*** Data provided ***
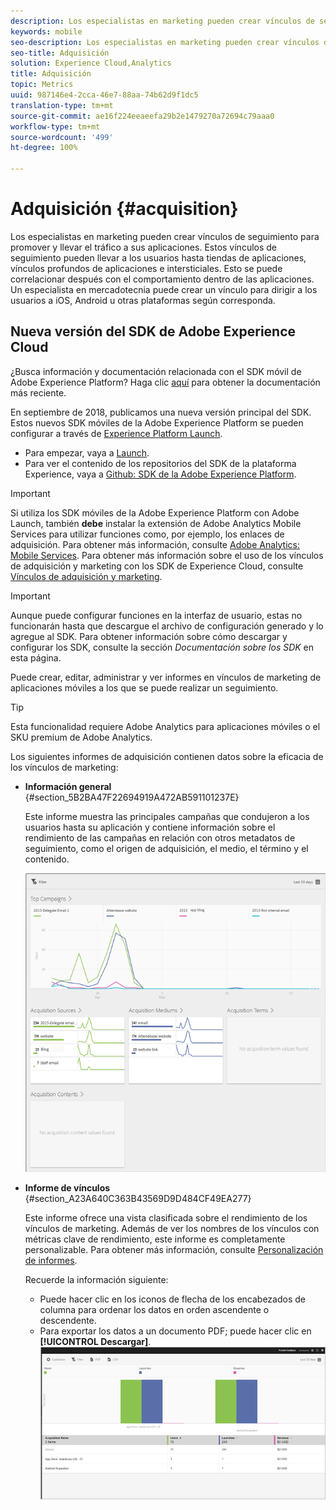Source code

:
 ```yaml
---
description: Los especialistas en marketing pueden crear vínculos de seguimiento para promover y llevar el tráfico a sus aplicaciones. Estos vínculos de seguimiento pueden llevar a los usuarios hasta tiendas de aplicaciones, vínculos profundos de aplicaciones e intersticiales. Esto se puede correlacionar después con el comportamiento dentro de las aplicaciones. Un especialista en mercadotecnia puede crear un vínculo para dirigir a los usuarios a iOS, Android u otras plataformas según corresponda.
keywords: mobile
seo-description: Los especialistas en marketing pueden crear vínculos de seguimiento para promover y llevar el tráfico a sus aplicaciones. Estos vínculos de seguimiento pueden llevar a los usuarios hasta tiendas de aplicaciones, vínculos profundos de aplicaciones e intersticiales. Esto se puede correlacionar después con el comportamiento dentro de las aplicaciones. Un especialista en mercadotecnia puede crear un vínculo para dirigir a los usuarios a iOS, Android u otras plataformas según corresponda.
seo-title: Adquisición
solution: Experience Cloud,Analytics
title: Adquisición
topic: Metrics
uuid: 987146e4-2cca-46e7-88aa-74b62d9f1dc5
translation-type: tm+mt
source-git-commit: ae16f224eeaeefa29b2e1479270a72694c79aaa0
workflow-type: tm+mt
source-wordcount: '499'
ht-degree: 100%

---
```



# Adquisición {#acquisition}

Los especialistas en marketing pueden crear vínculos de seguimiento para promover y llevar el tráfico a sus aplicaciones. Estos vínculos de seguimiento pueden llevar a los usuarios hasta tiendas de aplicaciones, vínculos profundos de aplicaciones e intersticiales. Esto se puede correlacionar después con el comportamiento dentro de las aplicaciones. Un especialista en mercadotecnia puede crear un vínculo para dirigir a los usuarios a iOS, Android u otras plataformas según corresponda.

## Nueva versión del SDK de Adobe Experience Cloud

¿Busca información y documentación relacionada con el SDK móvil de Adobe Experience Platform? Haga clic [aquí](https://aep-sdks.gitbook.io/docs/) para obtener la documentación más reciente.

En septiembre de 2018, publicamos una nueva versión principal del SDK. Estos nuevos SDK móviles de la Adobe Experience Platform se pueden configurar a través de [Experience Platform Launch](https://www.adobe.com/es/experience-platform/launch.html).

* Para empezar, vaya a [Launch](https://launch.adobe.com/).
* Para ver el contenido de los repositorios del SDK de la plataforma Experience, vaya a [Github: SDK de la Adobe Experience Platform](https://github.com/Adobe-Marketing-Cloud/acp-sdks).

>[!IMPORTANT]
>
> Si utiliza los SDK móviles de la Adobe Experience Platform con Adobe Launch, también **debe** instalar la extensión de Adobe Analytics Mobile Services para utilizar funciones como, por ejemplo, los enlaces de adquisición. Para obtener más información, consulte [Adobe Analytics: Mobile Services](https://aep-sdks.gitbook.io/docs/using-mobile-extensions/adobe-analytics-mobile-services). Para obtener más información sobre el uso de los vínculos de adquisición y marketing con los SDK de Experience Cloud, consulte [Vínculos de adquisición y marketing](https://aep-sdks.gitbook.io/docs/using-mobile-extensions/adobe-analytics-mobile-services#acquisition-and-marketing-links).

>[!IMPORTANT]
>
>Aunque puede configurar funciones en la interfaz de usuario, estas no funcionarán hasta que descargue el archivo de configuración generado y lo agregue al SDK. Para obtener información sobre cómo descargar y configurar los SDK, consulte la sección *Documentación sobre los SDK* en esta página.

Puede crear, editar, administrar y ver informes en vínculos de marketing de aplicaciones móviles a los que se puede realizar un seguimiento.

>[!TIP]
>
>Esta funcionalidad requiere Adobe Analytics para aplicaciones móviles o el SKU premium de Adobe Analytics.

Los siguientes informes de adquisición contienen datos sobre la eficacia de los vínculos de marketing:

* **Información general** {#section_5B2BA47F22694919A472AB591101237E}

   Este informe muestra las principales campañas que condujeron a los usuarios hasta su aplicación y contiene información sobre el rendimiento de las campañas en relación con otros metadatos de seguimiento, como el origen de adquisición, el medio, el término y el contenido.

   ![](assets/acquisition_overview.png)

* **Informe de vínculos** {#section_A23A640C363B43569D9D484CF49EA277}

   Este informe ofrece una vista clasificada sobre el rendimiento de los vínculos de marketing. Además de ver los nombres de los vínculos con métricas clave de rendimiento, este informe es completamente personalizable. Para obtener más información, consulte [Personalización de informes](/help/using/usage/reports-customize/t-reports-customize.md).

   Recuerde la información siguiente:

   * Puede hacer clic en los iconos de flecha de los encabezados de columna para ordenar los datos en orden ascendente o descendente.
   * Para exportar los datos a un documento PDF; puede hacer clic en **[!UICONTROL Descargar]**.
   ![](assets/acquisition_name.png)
*** End of Data provided ***
*** Data provided ***
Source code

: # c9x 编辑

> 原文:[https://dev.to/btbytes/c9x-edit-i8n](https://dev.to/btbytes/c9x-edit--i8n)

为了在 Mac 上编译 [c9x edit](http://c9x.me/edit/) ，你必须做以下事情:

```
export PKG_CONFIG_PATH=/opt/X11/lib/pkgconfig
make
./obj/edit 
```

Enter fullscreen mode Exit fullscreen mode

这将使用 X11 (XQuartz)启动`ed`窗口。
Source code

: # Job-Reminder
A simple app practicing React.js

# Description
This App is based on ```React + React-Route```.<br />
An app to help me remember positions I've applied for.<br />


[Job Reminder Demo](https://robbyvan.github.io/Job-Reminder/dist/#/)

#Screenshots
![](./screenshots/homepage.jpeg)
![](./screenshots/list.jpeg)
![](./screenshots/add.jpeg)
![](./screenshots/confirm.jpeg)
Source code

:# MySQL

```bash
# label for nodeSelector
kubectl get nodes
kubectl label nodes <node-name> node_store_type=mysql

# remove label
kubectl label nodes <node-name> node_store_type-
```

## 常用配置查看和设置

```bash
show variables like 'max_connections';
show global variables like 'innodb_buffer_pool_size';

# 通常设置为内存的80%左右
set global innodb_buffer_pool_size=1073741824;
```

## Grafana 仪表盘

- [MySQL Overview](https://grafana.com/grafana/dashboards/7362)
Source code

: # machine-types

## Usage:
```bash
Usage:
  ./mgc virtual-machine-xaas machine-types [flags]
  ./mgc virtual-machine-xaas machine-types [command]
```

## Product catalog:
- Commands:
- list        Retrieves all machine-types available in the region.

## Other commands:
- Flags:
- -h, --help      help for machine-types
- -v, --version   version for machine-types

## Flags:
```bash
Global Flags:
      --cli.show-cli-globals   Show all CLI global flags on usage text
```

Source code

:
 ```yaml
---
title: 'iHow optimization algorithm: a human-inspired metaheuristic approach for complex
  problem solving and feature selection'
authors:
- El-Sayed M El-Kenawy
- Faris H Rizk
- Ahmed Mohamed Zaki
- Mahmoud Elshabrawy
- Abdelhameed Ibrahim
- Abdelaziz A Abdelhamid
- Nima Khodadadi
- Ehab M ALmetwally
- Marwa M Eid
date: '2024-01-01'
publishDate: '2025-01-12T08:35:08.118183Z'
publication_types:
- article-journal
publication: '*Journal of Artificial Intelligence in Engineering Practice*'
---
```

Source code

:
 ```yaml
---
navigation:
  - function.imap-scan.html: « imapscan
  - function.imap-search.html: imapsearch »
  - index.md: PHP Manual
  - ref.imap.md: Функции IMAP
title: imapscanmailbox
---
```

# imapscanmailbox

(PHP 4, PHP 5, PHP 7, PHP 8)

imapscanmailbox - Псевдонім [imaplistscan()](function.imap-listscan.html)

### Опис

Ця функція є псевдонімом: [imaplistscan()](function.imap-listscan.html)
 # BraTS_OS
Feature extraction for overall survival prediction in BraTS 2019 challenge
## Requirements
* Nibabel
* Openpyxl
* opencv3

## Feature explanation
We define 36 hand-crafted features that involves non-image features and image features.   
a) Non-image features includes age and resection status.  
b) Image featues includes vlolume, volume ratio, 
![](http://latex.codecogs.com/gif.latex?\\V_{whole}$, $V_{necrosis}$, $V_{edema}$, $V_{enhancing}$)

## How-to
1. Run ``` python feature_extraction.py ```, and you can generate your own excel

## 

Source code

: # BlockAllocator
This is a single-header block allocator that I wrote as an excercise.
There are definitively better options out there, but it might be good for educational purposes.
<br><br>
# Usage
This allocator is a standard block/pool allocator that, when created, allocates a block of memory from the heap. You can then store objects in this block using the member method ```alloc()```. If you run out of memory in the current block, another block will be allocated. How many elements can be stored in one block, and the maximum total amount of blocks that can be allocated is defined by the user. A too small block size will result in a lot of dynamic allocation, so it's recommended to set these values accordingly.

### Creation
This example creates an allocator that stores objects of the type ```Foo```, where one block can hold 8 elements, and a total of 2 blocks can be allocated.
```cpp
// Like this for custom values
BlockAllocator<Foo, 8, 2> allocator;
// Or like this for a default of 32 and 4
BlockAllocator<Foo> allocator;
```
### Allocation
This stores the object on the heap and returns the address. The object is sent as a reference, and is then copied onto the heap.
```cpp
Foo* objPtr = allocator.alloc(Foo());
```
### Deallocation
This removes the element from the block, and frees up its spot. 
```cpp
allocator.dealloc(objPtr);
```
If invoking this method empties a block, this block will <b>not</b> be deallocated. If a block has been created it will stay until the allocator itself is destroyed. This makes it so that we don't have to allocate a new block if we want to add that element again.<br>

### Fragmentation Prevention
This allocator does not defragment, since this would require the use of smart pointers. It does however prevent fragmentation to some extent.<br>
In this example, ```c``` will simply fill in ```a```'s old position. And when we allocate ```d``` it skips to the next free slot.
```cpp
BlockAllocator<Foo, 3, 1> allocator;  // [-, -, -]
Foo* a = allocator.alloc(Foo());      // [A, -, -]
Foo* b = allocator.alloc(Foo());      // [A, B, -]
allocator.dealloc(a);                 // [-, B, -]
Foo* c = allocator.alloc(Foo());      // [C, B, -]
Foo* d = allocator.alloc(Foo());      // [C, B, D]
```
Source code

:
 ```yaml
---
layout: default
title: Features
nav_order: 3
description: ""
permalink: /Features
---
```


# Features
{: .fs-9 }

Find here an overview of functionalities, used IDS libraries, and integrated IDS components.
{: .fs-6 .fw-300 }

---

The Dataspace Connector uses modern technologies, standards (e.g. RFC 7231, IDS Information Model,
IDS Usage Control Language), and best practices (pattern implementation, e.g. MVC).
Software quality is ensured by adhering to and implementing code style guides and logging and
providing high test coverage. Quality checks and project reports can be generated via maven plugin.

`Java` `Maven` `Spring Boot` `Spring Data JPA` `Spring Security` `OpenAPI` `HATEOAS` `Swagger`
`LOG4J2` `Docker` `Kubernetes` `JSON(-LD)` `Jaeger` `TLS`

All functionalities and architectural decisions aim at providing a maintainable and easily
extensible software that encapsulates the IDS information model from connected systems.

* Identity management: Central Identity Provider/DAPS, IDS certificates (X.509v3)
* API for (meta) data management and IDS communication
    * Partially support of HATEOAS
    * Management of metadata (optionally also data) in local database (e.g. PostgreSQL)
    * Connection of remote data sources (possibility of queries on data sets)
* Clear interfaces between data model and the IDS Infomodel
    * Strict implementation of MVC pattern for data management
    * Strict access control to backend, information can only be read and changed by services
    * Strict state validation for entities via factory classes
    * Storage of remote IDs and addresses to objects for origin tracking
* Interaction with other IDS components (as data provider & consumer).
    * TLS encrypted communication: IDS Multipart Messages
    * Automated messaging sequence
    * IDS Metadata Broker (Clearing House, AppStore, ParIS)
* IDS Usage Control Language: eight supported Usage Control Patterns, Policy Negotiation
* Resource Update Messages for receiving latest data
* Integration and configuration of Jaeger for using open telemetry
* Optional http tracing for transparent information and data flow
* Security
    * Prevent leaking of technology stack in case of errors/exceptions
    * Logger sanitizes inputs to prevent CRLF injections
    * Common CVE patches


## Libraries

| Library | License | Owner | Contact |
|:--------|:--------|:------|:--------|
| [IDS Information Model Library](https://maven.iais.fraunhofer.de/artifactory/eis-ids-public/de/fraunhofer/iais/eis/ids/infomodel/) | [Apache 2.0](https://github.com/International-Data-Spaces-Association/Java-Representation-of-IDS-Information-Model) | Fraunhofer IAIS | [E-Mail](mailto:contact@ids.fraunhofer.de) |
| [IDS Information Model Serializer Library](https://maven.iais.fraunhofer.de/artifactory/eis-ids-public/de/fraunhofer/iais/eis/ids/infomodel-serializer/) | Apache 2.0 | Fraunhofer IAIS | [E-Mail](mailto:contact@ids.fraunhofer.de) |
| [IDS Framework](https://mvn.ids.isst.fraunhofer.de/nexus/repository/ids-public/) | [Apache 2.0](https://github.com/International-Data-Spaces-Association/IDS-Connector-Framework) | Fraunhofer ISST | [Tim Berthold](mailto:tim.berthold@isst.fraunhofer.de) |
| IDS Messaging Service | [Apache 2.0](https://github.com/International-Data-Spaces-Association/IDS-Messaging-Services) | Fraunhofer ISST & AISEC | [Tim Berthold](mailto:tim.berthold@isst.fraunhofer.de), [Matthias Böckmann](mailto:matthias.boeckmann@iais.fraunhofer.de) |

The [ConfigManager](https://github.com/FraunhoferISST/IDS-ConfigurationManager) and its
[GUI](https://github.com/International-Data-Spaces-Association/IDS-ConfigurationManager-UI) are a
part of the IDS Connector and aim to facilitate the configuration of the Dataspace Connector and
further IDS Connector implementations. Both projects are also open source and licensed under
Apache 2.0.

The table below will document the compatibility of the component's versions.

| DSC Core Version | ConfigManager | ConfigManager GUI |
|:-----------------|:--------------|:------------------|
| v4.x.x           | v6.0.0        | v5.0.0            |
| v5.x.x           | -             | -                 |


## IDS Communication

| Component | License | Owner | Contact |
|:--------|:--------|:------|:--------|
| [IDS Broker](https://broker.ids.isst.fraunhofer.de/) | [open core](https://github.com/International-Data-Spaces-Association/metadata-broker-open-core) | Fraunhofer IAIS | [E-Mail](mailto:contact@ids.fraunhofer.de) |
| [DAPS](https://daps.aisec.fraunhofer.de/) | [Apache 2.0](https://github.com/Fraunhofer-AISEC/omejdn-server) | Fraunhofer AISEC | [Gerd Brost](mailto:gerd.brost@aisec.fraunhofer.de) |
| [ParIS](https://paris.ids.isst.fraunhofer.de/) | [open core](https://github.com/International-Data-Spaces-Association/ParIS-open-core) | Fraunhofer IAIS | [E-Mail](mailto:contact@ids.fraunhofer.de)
*** End of Data provided ***
- _Exercise details_
Filter the entries down to the lines containing "Dataspace". Copy each of those lines.

- _Output for this exercise_
The Dataspace Connector uses modern technologies, standards (e.g. RFC 7231, IDS Information Model,
part of the IDS Connector and aim to facilitate the configuration of the Dataspace Connector and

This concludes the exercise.